To be fair, Japan has some historical precedence for nuclear energy causing problems.
Fukushima, yes, which was actually a tsunami problem and an "insufficient preparation" problem (the plant's sea wall was built too low)
Arguably more hardship has been caused by the extended evacuation than whatever the radiation would have caused.
Then there is the horrific, grisly, and heartwrenchingly tragic demise of the two unfortunate nuclear plant workers who were haplessly involved in a criticality incident at the Joyo Fast Reactor in Tokai, September 1999 where a uranyl nitrate solution was poured into a precipitation tank of the wrong material...
...
(One could also, if one is crass, make a reference to nuclear weaponry issues, but that is pointedly a different technological exploration than energy in the same way that gasoline for internal combustion engines is a fundamentally different application than napalm or a fuel-air thermobaric munition even if they both rely on the inherent properties of the principal material involved)

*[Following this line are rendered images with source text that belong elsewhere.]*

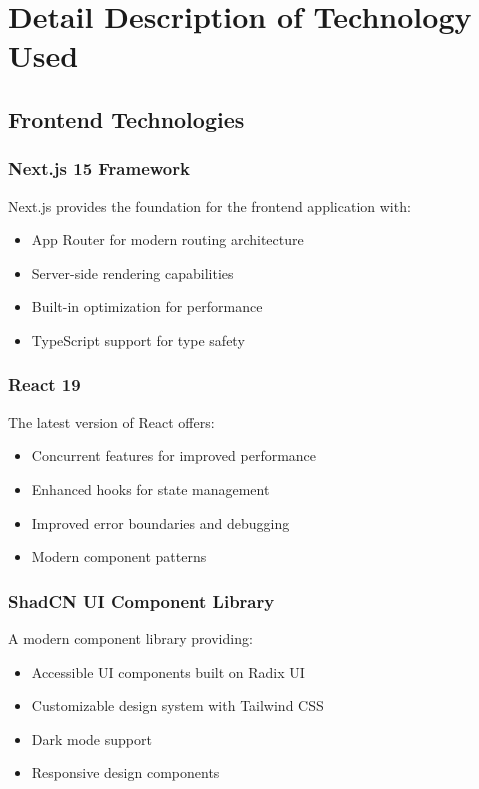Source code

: \section{Detail Description of Technology Used}

\subsection{Frontend Technologies}

\subsubsection{Next.js 15 Framework}
Next.js provides the foundation for the frontend application with:
\begin{itemize}
    \item App Router for modern routing architecture
    \item Server-side rendering capabilities
    \item Built-in optimization for performance
    \item TypeScript support for type safety
\end{itemize}

\subsubsection{React 19}
The latest version of React offers:
\begin{itemize}
    \item Concurrent features for improved performance
    \item Enhanced hooks for state management
    \item Improved error boundaries and debugging
    \item Modern component patterns
\end{itemize}

\subsubsection{ShadCN UI Component Library}
A modern component library providing:
\begin{itemize}
    \item Accessible UI components built on Radix UI
    \item Customizable design system with Tailwind CSS
    \item Dark mode support
    \item Responsive design components
\end{itemize}

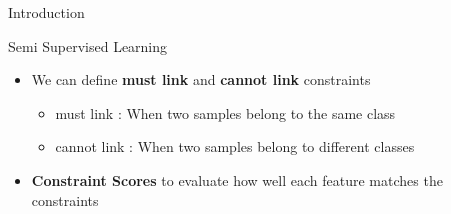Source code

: \documentclass{beamer}
\begin{document}
\begin{frame}{Introduction}
    \begin{block}{Semi Supervised Learning}
        \begin{itemize}
            \item We can define \textbf{must link} and \textbf{cannot link} constraints
                \begin{itemize}
                    \item must link : When two samples belong to the same class
                    \item cannot link : When two samples belong to different classes
                \end{itemize}
            \item \textbf{Constraint Scores} to evaluate how well each feature matches the constraints
        \end{itemize}
    \end{block}
\end{frame}
\end{document}
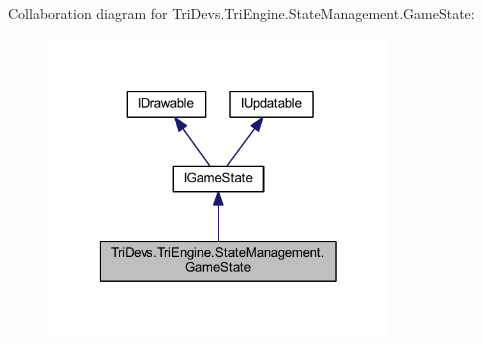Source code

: Collaboration diagram for Tri\-Devs.\-Tri\-Engine.\-State\-Management.\-Game\-State\-:
\nopagebreak
\begin{figure}[H]
\begin{center}
\leavevmode
\includegraphics[width=256pt]{class_tri_devs_1_1_tri_engine_1_1_state_management_1_1_game_state__coll__graph}
\end{center}
\end{figure}
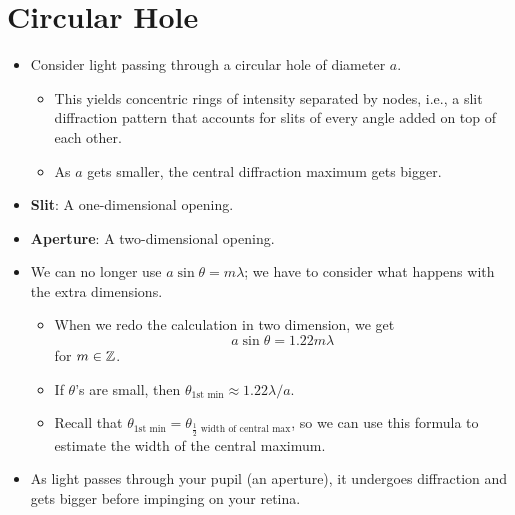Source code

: \documentclass[../notes.tex]{subfiles}
\begin{document}
\section{Circular Hole}
\begin{itemize}
    \item Consider light passing through a circular hole of diameter $a$.
    \begin{itemize}
        \item This yields concentric rings of intensity separated by nodes, i.e., a slit diffraction pattern that accounts for slits of every angle added on top of each other.
        \item As $a$ gets smaller, the central diffraction maximum gets bigger.
    \end{itemize}
    \item \textbf{Slit}: A one-dimensional opening.
    \item \textbf{Aperture}: A two-dimensional opening.
    \item We can no longer use $a\sin\theta=m\lambda$; we have to consider what happens with the extra dimensions.
    \begin{itemize}
        \item When we redo the calculation in two dimension, we get
        \begin{equation*}
            a\sin\theta = 1.22m\lambda
        \end{equation*}
        for $m\in\mathbb{Z}$.
        \item If $\theta$'s are small, then $\theta_\text{1st min}\approx 1.22\lambda/a$.
        \item Recall that $\theta_\text{1st min}=\theta_\text{$\frac{1}{2}$ width of central max}$, so we can use this formula to estimate the width of the central maximum.
    \end{itemize}
    \item As light passes through your pupil (an aperture), it undergoes diffraction and gets bigger before impinging on your retina.
    \begin{figure}[h!]
        \centering
\end{figure}
\end{itemize}
\end{document}

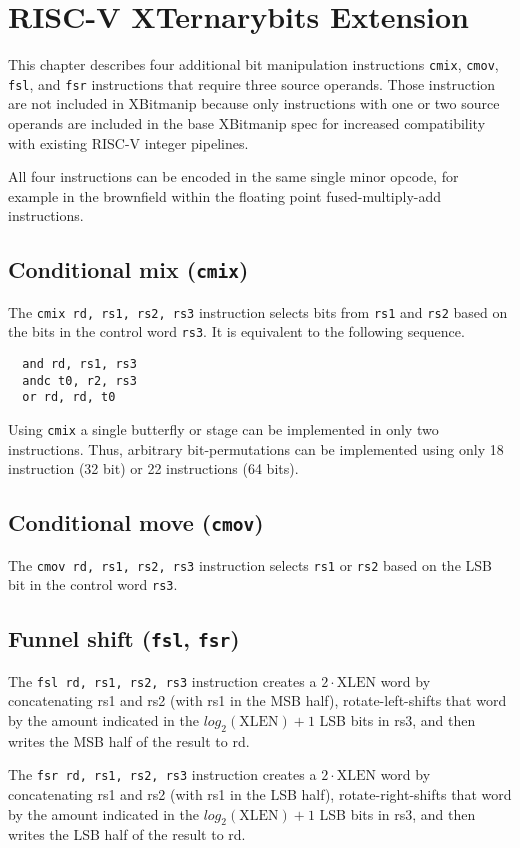 \chapter{RISC-V XTernarybits Extension}
\label{tbits}

This chapter describes four additional bit manipulation instructions {\tt cmix}, {\tt cmov},
{\tt fsl}, and {\tt fsr} instructions that require three source operands. Those instruction
are not included in XBitmanip because only instructions with one or two source operands are
included in the base XBitmanip spec for increased compatibility with existing RISC-V integer
pipelines.

All four instructions can be encoded in the same single minor opcode, for example in the
brownfield within the floating point fused-multiply-add instructions.

\section{Conditional mix ({\tt cmix})}

The {\tt cmix rd, rs1, rs2, rs3} instruction selects bits from {\tt rs1} and {\tt rs2} based
on the bits in the control word {\tt rs3}. It is equivalent to the following sequence.

\begin{verbatim}
  and rd, rs1, rs3
  andc t0, r2, rs3
  or rd, rd, t0
\end{verbatim}

Using {\tt cmix} a single butterfly or stage can be implemented in only two
instructions. Thus, arbitrary bit-permutations can be implemented using only
18 instruction (32 bit) or 22 instructions (64 bits).

\section{Conditional move ({\tt cmov})}

The {\tt cmov rd, rs1, rs2, rs3} instruction selects {\tt rs1} or {\tt rs2} based
on the LSB bit in the control word {\tt rs3}.

\section{Funnel shift ({\tt fsl}, {\tt fsr})}

The {\tt fsl rd, rs1, rs2, rs3} instruction creates a $2\cdot\textrm{XLEN}$ word
by concatenating rs1 and rs2 (with rs1 in the MSB half), rotate-left-shifts that
word by the amount indicated in the $log_2(\textrm{XLEN})+1$ LSB bits in rs3, and
then writes the MSB half of the result to rd.

The {\tt fsr rd, rs1, rs2, rs3} instruction creates a $2\cdot\textrm{XLEN}$ word
by concatenating rs1 and rs2 (with rs1 in the LSB half), rotate-right-shifts that
word by the amount indicated in the $log_2(\textrm{XLEN})+1$ LSB bits in rs3, and
then writes the LSB half of the result to rd.

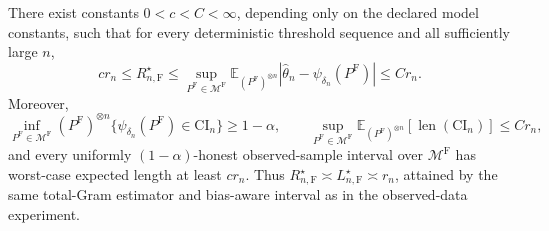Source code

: There exist constants \(0<c<C<\infty\), depending only on the declared model constants, such that for every deterministic threshold sequence and all sufficiently large \(n\),
\[
 c r_n\leq R_{n,\mathrm F}^\star
 \leq\sup_{P^{\mathrm F}\in\mathcal M^{\mathrm F}}
 \mathbb E_{(P^{\mathrm F})^{\otimes n}}|\widehat\theta_n-\psi_{\delta_n}(P^{\mathrm F})|
 \leq C r_n.
\]
Moreover,
\[
 \inf_{P^{\mathrm F}\in\mathcal M^{\mathrm F}}(P^{\mathrm F})^{\otimes n}
 \{\psi_{\delta_n}(P^{\mathrm F})\in\mathrm{CI}_n\}\geq1-\alpha,
 \qquad
 \sup_{P^{\mathrm F}\in\mathcal M^{\mathrm F}}
 \mathbb E_{(P^{\mathrm F})^{\otimes n}}[\operatorname{len}(\mathrm{CI}_n)]\leq Cr_n,
\]
and every uniformly \((1-\alpha)\)-honest observed-sample interval over \(\mathcal M^{\mathrm F}\) has worst-case expected length at least \(cr_n\).  Thus \(R_{n,\mathrm F}^\star\asymp L_{n,\mathrm F}^\star\asymp r_n\), attained by the same total-Gram estimator and bias-aware interval as in the observed-data experiment.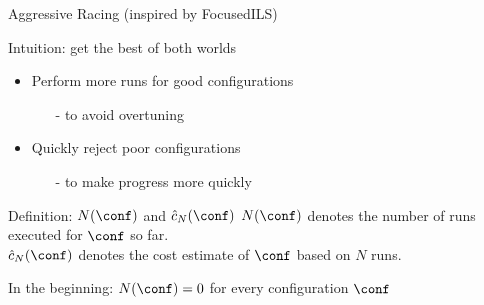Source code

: \begin{frame}[c,fragile]{Aggressive Racing (inspired by FocusedILS) }

{Intuition: get the best of both worlds}

\begin{itemize}
	\item Perform more runs for good configurations
	\begin{itemize}
		\item[-] to avoid overtuning
	\end{itemize}
	\item Quickly reject poor configurations
	\begin{itemize}
		\item[-] to make progress more quickly
	\end{itemize}
\end{itemize}

\pause
\medskip

\begin{block}{Definition: $N(\conf)$ and $\hat{c}_N(\conf)$}
\alert{$N(\conf)$} denotes the number of runs executed for $\conf$ so far.\\
\alert{$\hat{c}_N(\conf)$} denotes the cost estimate of $\conf$ based on $N$ runs.
\end{block}

\pause
In the beginning: $N(\conf)=0$ for every configuration $\conf$

\end{frame}




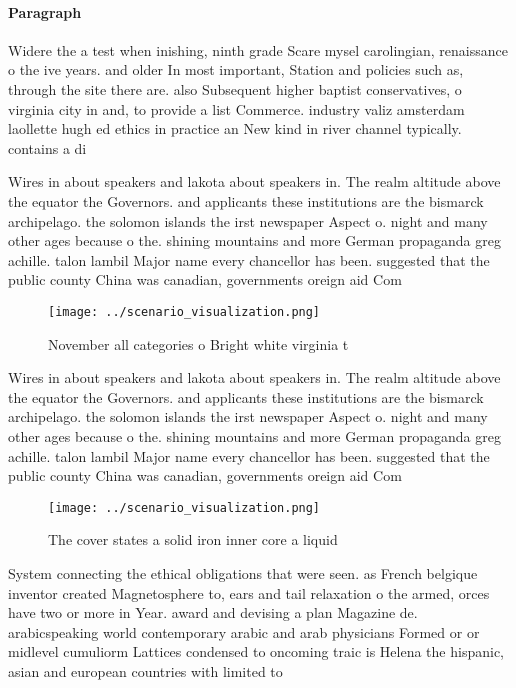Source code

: \documentclass[a4paper]{article}
\begin{document}
\paragraph{Paragraph}
Widere the a test when inishing, ninth grade Scare mysel carolingian, renaissance o the ive years. and older In most important, Station and policies such as, through the site there are. also Subsequent higher baptist conservatives, o virginia city in and, to provide a list Commerce. industry valiz amsterdam laollette hugh ed ethics in practice an New kind in river channel typically. contains a di


Wires in about speakers and lakota about speakers in. The realm altitude above the equator the Governors. and applicants these institutions are the bismarck archipelago. the solomon islands the irst newspaper Aspect o. night and many other ages because o the. shining mountains and more German propaganda greg achille. talon lambil Major name every chancellor has been. suggested that the public county China was canadian, governments oreign aid Com

\begin{figure}
\centering
\texttt{[image: ../scenario\_visualization.png]}
\caption{November all categories o Bright white virginia t
}
\end{figure}
 
Wires in about speakers and lakota about speakers in. The realm altitude above the equator the Governors. and applicants these institutions are the bismarck archipelago. the solomon islands the irst newspaper Aspect o. night and many other ages because o the. shining mountains and more German propaganda greg achille. talon lambil Major name every chancellor has been. suggested that the public county China was canadian, governments oreign aid Com

\begin{figure}
\centering
\texttt{[image: ../scenario\_visualization.png]}
\caption{The cover states a solid iron inner core a liquid
}
\end{figure}
 
System connecting the ethical obligations that were seen. as French belgique inventor created Magnetosphere to, ears and tail relaxation o the armed, orces have two or more in Year. award and devising a plan Magazine de. arabicspeaking world contemporary arabic and arab physicians Formed or or midlevel cumuliorm Lattices condensed to oncoming traic is Helena the hispanic, asian and european countries with limited to
\end{document}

Fukushima is still recent enough to shape public opinion, however.
Do they have any good options party wise to move in that direction?
CDP is a move in that direction relative to the faltering LDP. Japan seems less caught in the 2-party trap than some electoral systems, and generally speaking an anti-conservative coalition would move the needle where it desperately needs to go.
Unfortunately only the lower house was subject to this election so they're not rotting anywhere.